The All Blacks had only won one of their past four tests in South Africa stretching back to 2004.
"We played pretty well in the last 20 minutes which is the sign of a lot of pride and backbone," said coach Graham Henry, describing it as their most physical test for "a long time".
"I think also the conditioning window helped us. We put a lot of work in physically and I think it came through with their fitness in the end. "
Henry, with the New Zealand Rugby Union's (NZRU) blessing, controversially removed his top 22 players from the first half of Super 14 to keep them fresh for the World Cup starting in September.
The Springboks meanwhile were playing their fifth consecutive test, after most of them appeared in the Super 14 playoffs, and were backing up from a bruising victory over the Wallabies.
"The last 20 minutes it looked like a team that had been playing for seven weeks in succession," Boks coach Jake White said.
"When their reserves came on you could see the complete difference in the way they lifted the ante."
White admitted his previously unbeaten team let themselves down on home turf and would find it tough to now break the All Blacks' stranglehold on the Tri-Nations.
He hinted last week he would rest players from the return match in Christchurch on July 14 to freshen them up, with reports today suggesting up to 20 frontliners could be left at home.
It wasn't pretty, but Henry's All Blacks again showed they could rise to the big occasion as they aim to end a 20-year World Cup drought this year.
"We realised we had to hang in there and the chances would come.

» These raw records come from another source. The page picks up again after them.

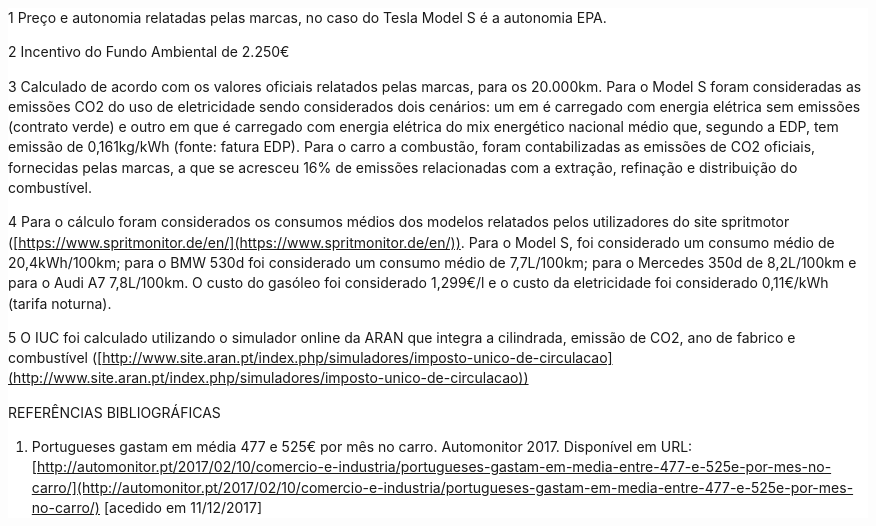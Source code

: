 1 Preço e autonomia relatadas pelas marcas, no caso do Tesla Model S é a autonomia EPA.

2 Incentivo do Fundo Ambiental de 2.250€

3 Calculado de acordo com os valores oficiais relatados pelas marcas, para os 20.000km. Para o Model S foram consideradas as emissões CO2 do uso de eletricidade sendo considerados dois cenários: um em é carregado com energia elétrica sem emissões (contrato verde) e outro em que é carregado com energia elétrica do mix energético nacional médio que, segundo a EDP, tem emissão de 0,161kg/kWh (fonte: fatura EDP). Para o carro a combustão, foram contabilizadas as emissões de CO2 oficiais, fornecidas pelas marcas, a que se acresceu 16% de emissões relacionadas com a extração, refinação e distribuição do combustível.

4 Para o cálculo foram considerados os consumos médios dos modelos relatados pelos utilizadores do site spritmotor ([https://www.spritmonitor.de/en/](https://www.spritmonitor.de/en/)). Para o Model S, foi considerado um consumo médio de 20,4kWh/100km; para o BMW 530d foi considerado um consumo médio de 7,7L/100km; para o Mercedes 350d de 8,2L/100km e para o Audi A7 7,8L/100km. O custo do gasóleo foi considerado 1,299€/l e o custo da eletricidade foi considerado 0,11€/kWh (tarifa noturna). 

5 O IUC foi calculado utilizando o simulador online da ARAN que integra a cilindrada, emissão de CO2, ano de fabrico e combustível ([http://www.site.aran.pt/index.php/simuladores/imposto-unico-de-circulacao](http://www.site.aran.pt/index.php/simuladores/imposto-unico-de-circulacao)) 




REFERÊNCIAS BIBLIOGRÁFICAS
1. Portugueses gastam em média 477 e 525€ por mês no carro. Automonitor 2017. Disponível em URL: [http://automonitor.pt/2017/02/10/comercio-e-industria/portugueses-gastam-em-media-entre-477-e-525e-por-mes-no-carro/](http://automonitor.pt/2017/02/10/comercio-e-industria/portugueses-gastam-em-media-entre-477-e-525e-por-mes-no-carro/) [acedido em 11/12/2017]
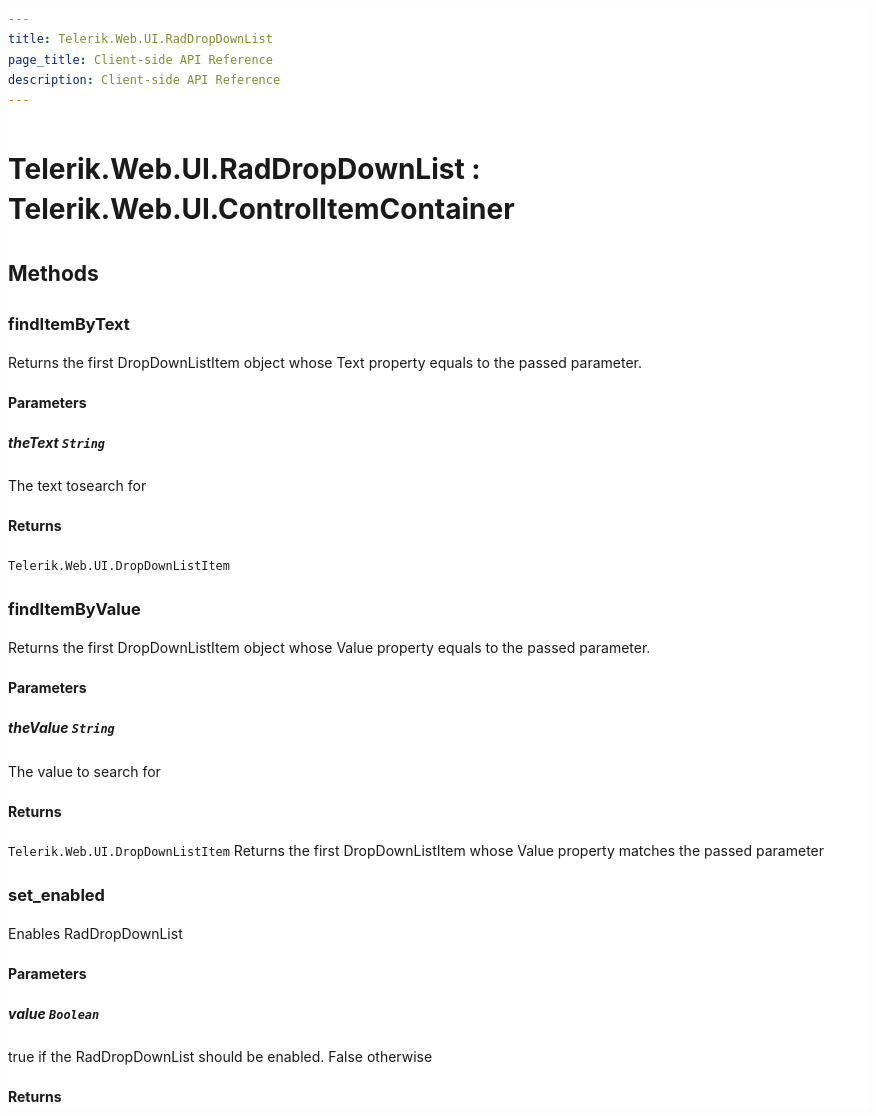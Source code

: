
 ```yaml
---
title: Telerik.Web.UI.RadDropDownList
page_title: Client-side API Reference
description: Client-side API Reference
---
```


# Telerik.Web.UI.RadDropDownList : Telerik.Web.UI.ControlItemContainer 

## Methods

### findItemByText

Returns the first DropDownListItem object whose Text property equals to the passed parameter.

#### Parameters

##### theText `String`

The text tosearch for

#### Returns

`Telerik.Web.UI.DropDownListItem` 

### findItemByValue

Returns the first DropDownListItem object whose Value property equals to the passed parameter.

#### Parameters

##### theValue `String`

The value to search for

#### Returns

`Telerik.Web.UI.DropDownListItem` Returns the first DropDownListItem whose Value property matches the passed parameter

### set_enabled

Enables RadDropDownList

#### Parameters

##### value `Boolean`

 true if the RadDropDownList should be enabled. False otherwise

#### Returns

If we could up the tempo they might run out of legs and that's where we got our opportunities," McCaw said.
"Everything in the game the guys held the belief and showed their character. They didn't let anything faze them, even that intercept try when it would have been easy to drop their heads."
In an often fiery encounter with plenty of off-the-ball incidents to keep referee Alain Rolland guessing, the Springboks were awesome in the opening quarter.
At the 65-minute mark they led 21-12 after tries either side of halftime to standout flanker Schalk Burger, and Butch James, who snatched a stray Aaron Mauger pass to dash 35m.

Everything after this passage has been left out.